The latest data from the Job Openings and Labor Turnover Survery—more commonly known as JOLTS—on hiring, firing, and other labor market flows came out this week. Nick Bunker unpacks the numbers through a series of charts.
Is inequality affecting global macroeconomic and financial stability? Salvatore Morelli explores the question, asserting that growing inequality is hurting economies and argues that a more equal distribution of resources could be a benefit.
Links from around the web
This week, Kansas’s state legislature voted to increase taxes, overriding the $1.2 billion in tax cuts ordered by Governor Sam Brownback. Gov. Brownback’s “’real-live experiment’ in conservative economic policy,” as Max Ehrenfreund puts it, failed to boost the economy, and even after the tax increase, poor Kansans will pay a greater percent of their income than the rich. [the washington post]
Speaking of taxes, in general, the poorest Americans pay a surprisingly high percent of their income in taxes.

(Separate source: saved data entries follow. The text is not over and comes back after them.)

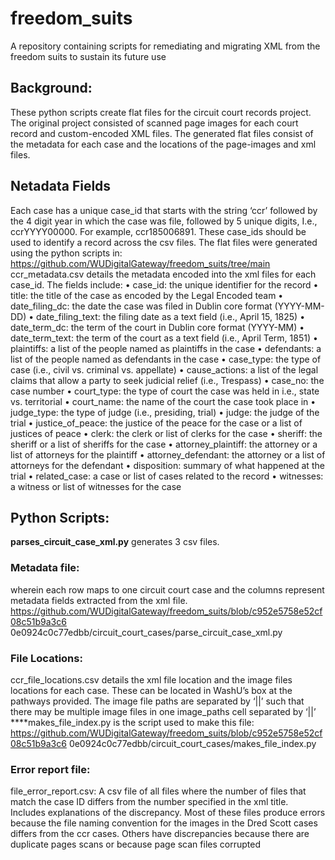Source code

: # freedom_suits
A repository containing scripts for remediating and migrating XML from the freedom suits to sustain its future use

## Background:
These python  scripts create flat files for the circuit court records project. The original project consisted of
scanned page images for each court record and custom-encoded XML files. The generated flat
files consist of the metadata for each case and the locations of the page-images and
xml files.

## Netadata Fields
Each case has a unique case_id that starts with the string ‘ccr’ followed by the 4 digit
year in which the case was file, followed by 5 unique digits, I.e., ccrYYYY00000. For
example, ccr185006891.
These case_ids should be used to identify a record across the csv files.
The flat files were generated using the python scripts in:
https://github.com/WUDigitalGateway/freedom_suits/tree/main
ccr_metadata.csv details the metadata encoded into the xml files for each case_id.
The fields include:
• case_id: the unique identifier for the record
• title: the title of the case as encoded by the Legal Encoded team
• date_filing_dc: the date the case was filed in Dublin core format (YYYY-MM-DD)
• date_filing_text: the filing date as a text field (i.e., April 15, 1825)
• date_term_dc: the term of the court in Dublin core format (YYYY-MM)
• date_term_text: the term of the court as a text field (i.e., April Term, 1851)
• plaintiffs: a list of the people named as plaintiffs in the case
• defendants: a list of the people named as defendants in the case
• case_type: the type of case (i.e., civil vs. criminal vs. appellate)
• cause_actions: a list of the legal claims that allow a party to seek judicial relief (i.e.,
Trespass)
• case_no: the case number
• court_type: the type of court the case was held in i.e., state vs. territorial
• court_name: the name of the court the case took place in
• judge_type: the type of judge (i.e., presiding, trial)
• judge: the judge of the trial
• justice_of_peace: the justice of the peace for the case or a list of justices of peace
• clerk: the clerk or list of clerks for the case
• sheriff: the sheriff or a list of sheriffs for the case
• attorney_plaintiff: the attorney or a list of attorneys for the plaintiff
• attorney_defendant: the attorney or a list of attorneys for the defendant
• disposition: summary of what happened at the trial
• related_case: a case or list of cases related to the record
• witnesses: a witness or list of witnesses for the case

## Python Scripts:
**parses_circuit_case_xml.py** generates 3 csv files. 
### Metadata file: 
wherein each row maps to one circuit court case and the columns represent metadata fields extracted from the xml file.
https://github.com/WUDigitalGateway/freedom_suits/blob/c952e5758e52cf08c51b9a3c6
0e0924c0c77edbb/circuit_court_cases/parse_circuit_case_xml.py

### File Locations:
ccr_file_locations.csv details the xml file location and the image files locations for
each case.
These can be located in WashU’s box at the pathways provided.
The image file paths are separated by ‘||’ such that there may be multiple image files in
one image_paths cell separated by ‘||’
****makes_file_index.py is the script used to make this file:
https://github.com/WUDigitalGateway/freedom_suits/blob/c952e5758e52cf08c51b9a3c6
0e0924c0c77edbb/circuit_court_cases/makes_file_index.py

### Error report file:
file_error_report.csv: A csv file of all files where the number of files that match the
case ID differs from the number specified in the xml title. Includes explanations of the
discrepancy. Most of these files produce errors because the file naming convention for
the images in the Dred Scott cases differs from the ccr cases. Others have
discrepancies because there are duplicate pages scans or because page scan files
corrupted
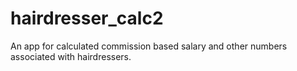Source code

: # hairdresser_calc2

An app for calculated commission based salary and other numbers associated with hairdressers.
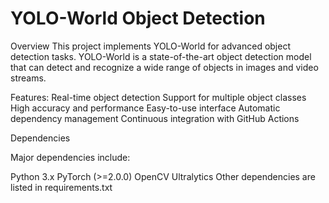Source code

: <h1>YOLO-World Object Detection</h1>
Overview
This project implements YOLO-World for advanced object detection tasks. YOLO-World is a state-of-the-art object detection model that can detect and recognize a wide range of objects in images and video streams.

Features:
Real-time object detection
Support for multiple object classes
High accuracy and performance
Easy-to-use interface
Automatic dependency management
Continuous integration with GitHub Actions

Dependencies

Major dependencies include:

Python 3.x
PyTorch (>=2.0.0)
OpenCV
Ultralytics
Other dependencies are listed in requirements.txt
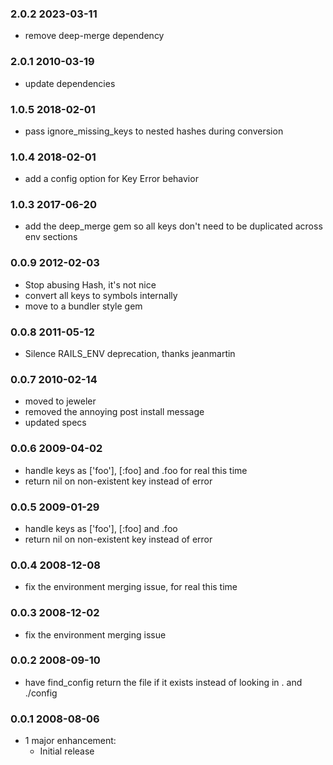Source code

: ### 2.0.2 2023-03-11

- remove deep-merge dependency

### 2.0.1 2010-03-19

- update dependencies

### 1.0.5 2018-02-01

- pass ignore_missing_keys to nested hashes during conversion

### 1.0.4 2018-02-01

- add a config option for Key Error behavior

### 1.0.3 2017-06-20

- add the deep_merge gem so all keys don't need to be duplicated across env sections

### 0.0.9 2012-02-03

- Stop abusing Hash, it's not nice
- convert all keys to symbols internally
- move to a bundler style gem

### 0.0.8 2011-05-12

- Silence RAILS_ENV deprecation, thanks jeanmartin

### 0.0.7 2010-02-14

- moved to jeweler
- removed the annoying post install message
- updated specs

### 0.0.6 2009-04-02

- handle keys as ['foo'], [:foo] and .foo for real this time
- return nil on non-existent key instead of error

### 0.0.5 2009-01-29

- handle keys as ['foo'], [:foo] and .foo
- return nil on non-existent key instead of error

### 0.0.4 2008-12-08

- fix the environment merging issue, for real this time

### 0.0.3 2008-12-02

- fix the environment merging issue

### 0.0.2 2008-09-10

- have find_config return the file if it exists instead of looking in . and
  ./config

### 0.0.1 2008-08-06

- 1 major enhancement:
  - Initial release
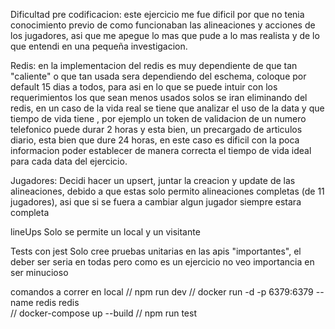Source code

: Dificultad pre codificacion:
este ejercicio me fue dificil por que no tenia conocimiento previo de como funcionaban las alineaciones y acciones de los jugadores, asi que me apegue lo mas que pude a lo mas realista y de lo que entendi en una pequeña investigacion.

Redis:
en la implementacion del redis es muy dependiente de que tan "caliente" o que tan usada sera dependiendo del eschema, coloque por default 15 dias a todos, para asi en lo que se puede intuir con los requerimientos los que sean menos usados solos se iran eliminando del redis, en un caso de la vida real se tiene que analizar el uso de la data y que tiempo de vida tiene , por ejemplo un token de validacion de un numero telefonico puede durar 2 horas y esta bien, un precargado de articulos diario, esta bien que dure 24 horas, en este caso es dificil con la poca informacion poder establecer de manera correcta el tiempo de vida ideal para cada data del ejercicio.

Jugadores:
Decidi hacer un upsert, juntar la creacion y update de las alineaciones, debido a que estas solo permito alineaciones completas (de 11 jugadores), asi que si se fuera a cambiar algun jugador siempre estara completa

lineUps
Solo se permite un local y un visitante

Tests con jest
Solo cree pruebas unitarias en las apis "importantes", el deber ser seria en todas pero como es un ejercicio no veo importancia en ser minucioso

comandos a correr en local
// npm run dev
// docker run -d -p 6379:6379 --name redis redis   
// docker-compose up --build
// npm run test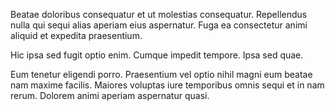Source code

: Beatae doloribus consequatur et ut molestias consequatur. Repellendus nulla qui sequi alias aperiam eius aspernatur. Fuga ea consectetur animi aliquid et expedita praesentium.
 Hic ipsa sed fugit optio enim. Cumque impedit tempore. Ipsa sed quae.
 Eum tenetur eligendi porro. Praesentium vel optio nihil magni eum beatae nam maxime facilis. Maiores voluptas iure temporibus omnis sequi et in nam rerum. Dolorem animi aperiam aspernatur quasi.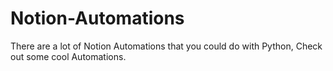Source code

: # Notion-Automations
There are a lot of Notion Automations that you could do with Python, Check out some cool Automations.
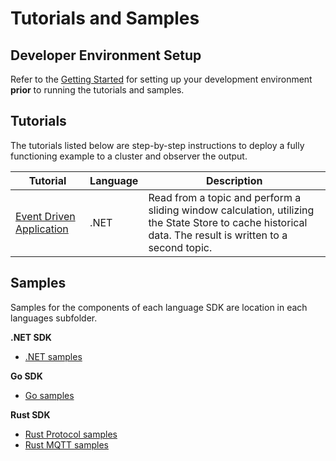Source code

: # Tutorials and Samples

## Developer Environment Setup

Refer to the [Getting Started](/README.md#getting-started) for setting up your development environment **prior** to running the tutorials and samples.

## Tutorials

The tutorials listed below are step-by-step instructions to deploy a fully functioning example to a cluster and observer the output.

| Tutorial | Language | Description |
|-|-|-|
| [Event Driven Application](/dotnet/tutorials/EventDrivenApp) | .NET | Read from a topic and perform a sliding window calculation, utilizing the State Store to cache historical data. The result is written to a second topic. |


## Samples

Samples for the components of each language SDK are location in each languages subfolder.

**.NET SDK**
* [.NET samples](/dotnet/samples)

**Go SDK**
* [Go samples](/go/samples)

**Rust SDK**
* [Rust Protocol samples](/rust/azure_iot_operations_protocol/examples/)
* [Rust MQTT samples](/rust/azure_iot_operations_mqtt/examples/)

Vanessa Williamson elaborates on just how much those at the bottom pay and how it contradicts common perceptions about taxpayers in the U.S. [pbs]
Corporate governance reform has seen mixed results, argues John Matsusaka. Reforms that help grow a firm’s exposure to competition are important, but at the same time reforms that give special interest shareholders more strength have been detrimental. [pro-market]
Carola Binder takes a closer look at labor market trends that help explain why the United States continues to experience low core inflation at a time when unemployment is low. She posits that a paper by Christopher Erceg and Andrew Levin offers a compelling rationale. [quantitative ease]
Tech companies have been increasingly dipping their toes into the U.S. public education system. But these philanthropic efforts may not be improving educational achievement. In fact, Natasha Singer finds that they are swaying school policies to benefit the tech industry. [new york times]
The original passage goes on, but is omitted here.